%%

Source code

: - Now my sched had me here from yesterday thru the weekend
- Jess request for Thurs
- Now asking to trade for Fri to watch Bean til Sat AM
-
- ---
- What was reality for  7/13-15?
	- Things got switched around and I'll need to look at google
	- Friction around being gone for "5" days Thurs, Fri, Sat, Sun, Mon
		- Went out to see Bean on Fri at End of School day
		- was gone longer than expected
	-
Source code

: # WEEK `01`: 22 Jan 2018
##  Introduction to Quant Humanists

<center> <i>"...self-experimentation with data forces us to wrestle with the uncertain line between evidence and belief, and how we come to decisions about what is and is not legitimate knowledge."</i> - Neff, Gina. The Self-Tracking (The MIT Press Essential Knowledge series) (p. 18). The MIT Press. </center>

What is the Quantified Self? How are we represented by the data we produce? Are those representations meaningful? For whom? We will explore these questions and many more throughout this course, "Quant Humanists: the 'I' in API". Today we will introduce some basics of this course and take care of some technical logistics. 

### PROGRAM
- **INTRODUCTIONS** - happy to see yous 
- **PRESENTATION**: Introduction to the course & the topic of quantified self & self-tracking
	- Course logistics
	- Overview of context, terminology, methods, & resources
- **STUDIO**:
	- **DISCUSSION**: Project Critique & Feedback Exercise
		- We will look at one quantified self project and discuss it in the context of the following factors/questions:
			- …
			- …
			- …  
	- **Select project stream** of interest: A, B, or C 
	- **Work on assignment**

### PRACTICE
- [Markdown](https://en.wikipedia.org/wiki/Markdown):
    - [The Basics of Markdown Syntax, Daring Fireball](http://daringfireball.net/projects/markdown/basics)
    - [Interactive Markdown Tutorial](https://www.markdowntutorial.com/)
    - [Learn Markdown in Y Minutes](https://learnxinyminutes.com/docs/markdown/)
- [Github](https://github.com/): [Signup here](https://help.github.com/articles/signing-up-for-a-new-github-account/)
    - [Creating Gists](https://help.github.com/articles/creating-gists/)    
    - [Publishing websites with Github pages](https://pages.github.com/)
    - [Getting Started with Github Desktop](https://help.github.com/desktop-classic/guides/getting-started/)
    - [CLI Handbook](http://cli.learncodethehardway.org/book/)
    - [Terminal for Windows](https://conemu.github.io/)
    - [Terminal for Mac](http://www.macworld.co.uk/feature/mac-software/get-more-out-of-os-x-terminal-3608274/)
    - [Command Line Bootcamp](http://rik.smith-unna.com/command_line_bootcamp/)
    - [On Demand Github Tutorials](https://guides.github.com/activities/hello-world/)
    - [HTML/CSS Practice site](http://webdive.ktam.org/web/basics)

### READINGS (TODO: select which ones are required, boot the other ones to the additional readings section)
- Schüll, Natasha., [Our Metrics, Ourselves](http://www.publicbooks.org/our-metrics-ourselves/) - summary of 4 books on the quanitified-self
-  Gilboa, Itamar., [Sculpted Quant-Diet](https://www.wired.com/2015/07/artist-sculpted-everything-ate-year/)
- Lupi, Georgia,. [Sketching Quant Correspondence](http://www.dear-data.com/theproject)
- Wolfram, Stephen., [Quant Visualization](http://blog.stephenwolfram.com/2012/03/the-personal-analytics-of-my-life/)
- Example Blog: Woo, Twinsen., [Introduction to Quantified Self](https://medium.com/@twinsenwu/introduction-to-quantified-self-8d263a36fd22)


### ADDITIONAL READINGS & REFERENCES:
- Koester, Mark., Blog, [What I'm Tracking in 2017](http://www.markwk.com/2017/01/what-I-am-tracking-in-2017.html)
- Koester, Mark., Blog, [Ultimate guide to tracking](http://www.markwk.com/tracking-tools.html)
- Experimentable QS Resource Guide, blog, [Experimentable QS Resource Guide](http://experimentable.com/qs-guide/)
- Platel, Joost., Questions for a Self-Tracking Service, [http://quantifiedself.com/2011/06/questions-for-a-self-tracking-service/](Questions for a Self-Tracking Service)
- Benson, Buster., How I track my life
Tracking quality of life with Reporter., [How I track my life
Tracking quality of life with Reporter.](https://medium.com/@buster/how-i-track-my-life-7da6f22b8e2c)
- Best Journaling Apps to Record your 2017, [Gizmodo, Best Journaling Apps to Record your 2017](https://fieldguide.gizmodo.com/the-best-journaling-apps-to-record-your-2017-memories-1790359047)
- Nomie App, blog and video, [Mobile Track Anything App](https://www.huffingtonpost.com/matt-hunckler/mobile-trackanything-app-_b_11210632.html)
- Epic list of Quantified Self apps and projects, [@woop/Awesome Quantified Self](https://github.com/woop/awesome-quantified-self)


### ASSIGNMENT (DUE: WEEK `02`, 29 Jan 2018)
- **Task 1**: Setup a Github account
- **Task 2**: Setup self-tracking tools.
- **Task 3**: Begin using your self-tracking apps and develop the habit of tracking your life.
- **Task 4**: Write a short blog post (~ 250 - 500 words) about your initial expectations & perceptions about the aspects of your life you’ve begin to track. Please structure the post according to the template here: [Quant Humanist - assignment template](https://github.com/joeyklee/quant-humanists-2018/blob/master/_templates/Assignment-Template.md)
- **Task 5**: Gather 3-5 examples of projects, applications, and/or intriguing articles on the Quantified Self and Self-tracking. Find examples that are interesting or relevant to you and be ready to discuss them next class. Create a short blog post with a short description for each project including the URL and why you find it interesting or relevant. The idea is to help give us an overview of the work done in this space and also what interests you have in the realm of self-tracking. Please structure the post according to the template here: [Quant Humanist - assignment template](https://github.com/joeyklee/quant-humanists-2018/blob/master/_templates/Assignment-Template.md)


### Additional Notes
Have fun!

%%

**Exercise requirements**
Copy the lines above exactly. Start with the line containing "### READINGS (TODO: select", end with the line containing "- Best Journaling", and include both.

**Task response**
### READINGS (TODO: select which ones are required, boot the other ones to the additional readings section)
- Schüll, Natasha., [Our Metrics, Ourselves](http://www.publicbooks.org/our-metrics-ourselves/) - summary of 4 books on the quanitified-self
-  Gilboa, Itamar., [Sculpted Quant-Diet](https://www.wired.com/2015/07/artist-sculpted-everything-ate-year/)
- Lupi, Georgia,. [Sketching Quant Correspondence](http://www.dear-data.com/theproject)
- Wolfram, Stephen., [Quant Visualization](http://blog.stephenwolfram.com/2012/03/the-personal-analytics-of-my-life/)
- Example Blog: Woo, Twinsen., [Introduction to Quantified Self](https://medium.com/@twinsenwu/introduction-to-quantified-self-8d263a36fd22)


### ADDITIONAL READINGS & REFERENCES:
- Koester, Mark., Blog, [What I'm Tracking in 2017](http://www.markwk.com/2017/01/what-I-am-tracking-in-2017.html)
- Koester, Mark., Blog, [Ultimate guide to tracking](http://www.markwk.com/tracking-tools.html)
- Experimentable QS Resource Guide, blog, [Experimentable QS Resource Guide](http://experimentable.com/qs-guide/)
- Platel, Joost., Questions for a Self-Tracking Service, [http://quantifiedself.com/2011/06/questions-for-a-self-tracking-service/](Questions for a Self-Tracking Service)
- Benson, Buster., How I track my life
Tracking quality of life with Reporter., [How I track my life
Tracking quality of life with Reporter.](https://medium.com/@buster/how-i-track-my-life-7da6f22b8e2c)
- Best Journaling Apps to Record your 2017, [Gizmodo, Best Journaling Apps to Record your 2017](https://fieldguide.gizmodo.com/the-best-journaling-apps-to-record-your-2017-memories-1790359047)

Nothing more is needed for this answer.